E ainda: «“Onde está o teu irmão, o preso?” — “Ah, está pagando o que merece. Cometeu um grave erro, que o pague. Estamos cansados de tantos delinquentes pelas ruas: que pague”».
«Talvez, nunca ouves esta resposta dirigida a ti da boca do Senhor», afirmou o Pontífice, que insistiu: «Onde está o teu irmão? Onde está o teu irmão explorado, aquele que trabalha de modo precário nove meses por ano, para retomar, depois de três meses, mais outro ano? E assim não tem segurança, nem férias” — “Mas hoje não há trabalho e aceitamos o que aparece”». Mas esta é «outra resposta de circunstância».
«Gostaria também que agora — sugeriu Francisco — cada um de nós compreendesse esta palavra do Senhor como se fosse dirigida a nós pessoalmente — o Senhor pergunta-me: “onde está o teu irmão?” — e depois acrescenta o nome dos irmãos que o Senhor nomeia no capítulo 25 de Mateus: doente, faminto, sedento, nu, o pequenino que não pode ir à escola, o drogado, o preso». Onde está cada um deles, cada um destes irmãos?
O Papa propôs também perguntas essenciais e diretas, como um exame de consciência:
«Onde está o teu irmão no teu coração? Há lugar para estas pessoas no nosso coração? Ou falamos, sim, das pessoas, descarregamos um pouco a consciência dando esmola, mas que não perturbem demasiado, por favor, porque com estas situações sociais da Igreja acabam por te considerar membro do partido comunista e isto faz mal. Muito bem, mas o Senhor disse: onde está o teu irmão? Não é o partido, é o Senhor».

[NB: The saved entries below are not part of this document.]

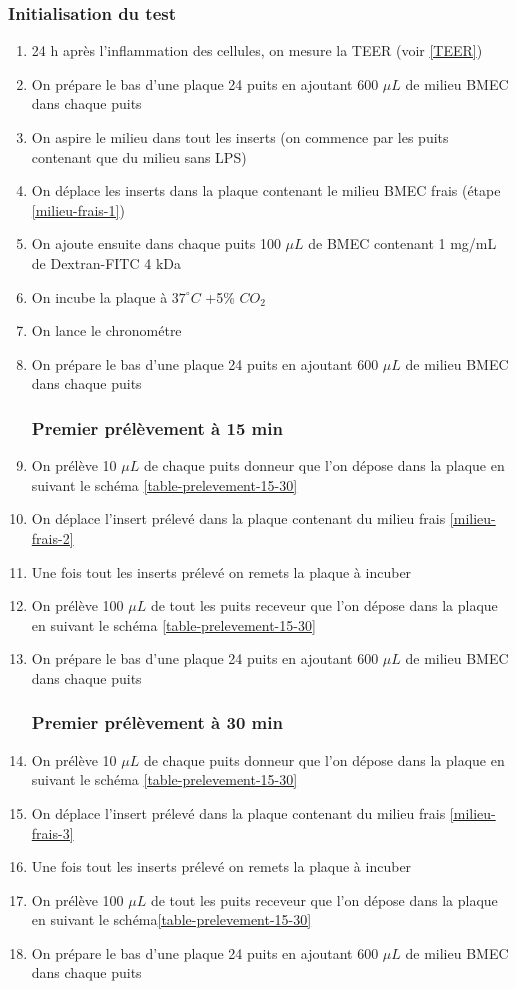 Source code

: \subsubsection{Initialisation du test}
\begin{enumerate}
\item 24 h après l'inflammation des cellules, on mesure la TEER (voir \ref{TEER})
\item On prépare le bas d'une plaque 24 puits en ajoutant 600 $\mu L$ de milieu BMEC dans chaque puits \label{milieu-frais-1}
\item On aspire le milieu dans tout les inserts (on commence par les puits contenant que du milieu sans LPS)
\item On déplace les inserts dans la plaque contenant le milieu BMEC frais (étape \ref{milieu-frais-1})
\item On ajoute ensuite dans chaque puits 100 $\mu L$ de BMEC contenant 1 mg/mL de Dextran-FITC 4 kDa
\item On incube la plaque à $37^\circ C$ +5\% $CO_2$
\item On lance le chronométre
\item On prépare le bas d'une plaque 24 puits  en ajoutant 600 $\mu L$ de milieu BMEC dans chaque puits \label{milieu-frais-2}
\subsubsection{Premier prélèvement à \textbf{15 min}}
\item On prélève 10 $\mu L$ de chaque puits donneur que l'on dépose dans la plaque en suivant le schéma \ref{table-prelevement-15-30}
\item On déplace l'insert prélevé dans la plaque contenant du milieu frais \ref{milieu-frais-2}
\item Une fois tout les inserts prélevé on remets la plaque à incuber
\item On prélève 100 $\mu L$ de tout les puits receveur que l'on dépose dans la plaque en suivant le schéma \ref{table-prelevement-15-30}
\item On prépare le bas d'une plaque 24 puits  en ajoutant 600 $\mu L$ de milieu BMEC dans chaque puits \label{milieu-frais-3}
\subsubsection{Premier prélèvement à \textbf{30 min}}
\item On prélève 10 $\mu L$ de chaque puits donneur que l'on dépose dans la plaque en suivant le schéma \ref{table-prelevement-15-30}
\item On déplace l'insert prélevé dans la plaque contenant du milieu frais \ref{milieu-frais-3}
\item Une fois tout les inserts prélevé on remets la plaque à incuber
\item On prélève 100 $\mu L$ de tout les puits receveur que l'on dépose dans la plaque en suivant le schéma\ref{table-prelevement-15-30}
\item On prépare le bas d'une plaque 24 puits  en ajoutant 600 $\mu L$ de milieu BMEC dans chaque puits \label{milieu-frais-4}

\end{enumerate}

«Estamos habituados — reconheceu o Pontífice — a dar respostas de circunstância, respostas para evitar o problema, para não ver o problema, para não encarar o problema». Por isso, acrescentou, «hoje far-nos-á bem repetir: onde está o meu irmão? Fazer a lista de quantos o Senhor nomeia em Mateus 25. Ao contrário, entre nós começa uma vida obscura: o pecado está escondido atrás da tua porta, diz o Senhor a Caim, e quando vivemos esta existência obscura sem seguir o que o Senhor Jesus nos ensinou, o pecado está à porta, escondido, à espreita para entrar. E para nos destruir». Eis a força da pergunta: «onde está o teu irmão?».
Mas «há outra pergunta do livro do Génesis depois do pecado de Adão» observou o Papa. O Senhor pergunta: «“Adão, onde estás?”. E ele esconde-se pela vergonha, por medo. Oxalá sentíssemos esta vergonha» disse Francisco, sugerindo novas perguntas para o exame de consciência pessoal: «Onde está o teu irmão? Onde estás? Em que mundo vives que não te dás conta destas situações, destes sofrimentos, destas dores? Onde está o teu irmão? Pega na sua mão. Onde estás? Não te escondas da realidade».
Na conclusão, o Pontífice pediu para «responder abertamente, com lealdade, aliás com alegria, a estas duas perguntas do Senhor: «Onde está o teu irmão? Onde estás?».